▸ Instructions to follow:
Your job is to restate each entry word for word.
(Source information)
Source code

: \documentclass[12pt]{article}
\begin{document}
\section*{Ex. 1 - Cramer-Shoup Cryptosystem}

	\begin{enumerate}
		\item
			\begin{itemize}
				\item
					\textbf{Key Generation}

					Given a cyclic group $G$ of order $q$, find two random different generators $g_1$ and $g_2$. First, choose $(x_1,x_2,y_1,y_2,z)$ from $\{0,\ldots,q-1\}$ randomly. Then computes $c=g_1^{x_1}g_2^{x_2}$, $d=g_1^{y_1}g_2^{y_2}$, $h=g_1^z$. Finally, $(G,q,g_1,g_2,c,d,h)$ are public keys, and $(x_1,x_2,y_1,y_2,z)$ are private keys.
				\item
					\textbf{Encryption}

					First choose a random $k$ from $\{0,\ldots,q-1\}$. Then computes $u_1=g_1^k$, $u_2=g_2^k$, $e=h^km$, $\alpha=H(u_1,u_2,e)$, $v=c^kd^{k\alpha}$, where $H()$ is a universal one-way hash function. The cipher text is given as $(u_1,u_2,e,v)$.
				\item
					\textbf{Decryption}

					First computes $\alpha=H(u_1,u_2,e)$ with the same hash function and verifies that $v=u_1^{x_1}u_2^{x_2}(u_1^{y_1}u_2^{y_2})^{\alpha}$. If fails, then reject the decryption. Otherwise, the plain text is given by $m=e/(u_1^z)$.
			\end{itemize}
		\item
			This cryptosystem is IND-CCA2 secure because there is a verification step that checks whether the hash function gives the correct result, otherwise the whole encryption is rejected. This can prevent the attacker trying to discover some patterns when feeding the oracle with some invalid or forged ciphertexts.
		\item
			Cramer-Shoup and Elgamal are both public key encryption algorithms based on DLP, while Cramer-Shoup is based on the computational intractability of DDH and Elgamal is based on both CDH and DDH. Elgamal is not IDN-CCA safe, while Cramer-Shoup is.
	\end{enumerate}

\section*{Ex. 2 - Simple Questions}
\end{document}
(End Source information)
▸ Written answer:
Source code

: \documentclass[12pt]{article}
\begin{document}
\section*{Ex. 1 - Cramer-Shoup Cryptosystem}

	\begin{enumerate}
		\item
			\begin{itemize}
				\item
					\textbf{Key Generation}

					Given a cyclic group $G$ of order $q$, find two random different generators $g_1$ and $g_2$. First, choose $(x_1,x_2,y_1,y_2,z)$ from $\{0,\ldots,q-1\}$ randomly. Then computes $c=g_1^{x_1}g_2^{x_2}$, $d=g_1^{y_1}g_2^{y_2}$, $h=g_1^z$. Finally, $(G,q,g_1,g_2,c,d,h)$ are public keys, and $(x_1,x_2,y_1,y_2,z)$ are private keys.
				\item
					\textbf{Encryption}

					First choose a random $k$ from $\{0,\ldots,q-1\}$. Then computes $u_1=g_1^k$, $u_2=g_2^k$, $e=h^km$, $\alpha=H(u_1,u_2,e)$, $v=c^kd^{k\alpha}$, where $H()$ is a universal one-way hash function. The cipher text is given as $(u_1,u_2,e,v)$.
				\item
					\textbf{Decryption}

					First computes $\alpha=H(u_1,u_2,e)$ with the same hash function and verifies that $v=u_1^{x_1}u_2^{x_2}(u_1^{y_1}u_2^{y_2})^{\alpha}$. If fails, then reject the decryption. Otherwise, the plain text is given by $m=e/(u_1^z)$.
			\end{itemize}
		\item
			This cryptosystem is IND-CCA2 secure because there is a verification step that checks whether the hash function gives the correct result, otherwise the whole encryption is rejected. This can prevent the attacker trying to discover some patterns when feeding the oracle with some invalid or forged ciphertexts.
		\item
			Cramer-Shoup and Elgamal are both public key encryption algorithms based on DLP, while Cramer-Shoup is based on the computational intractability of DDH and Elgamal is based on both CDH and DDH. Elgamal is not IDN-CCA safe, while Cramer-Shoup is.
	\end{enumerate}

\section*{Ex. 2 - Simple Questions}
\end{document}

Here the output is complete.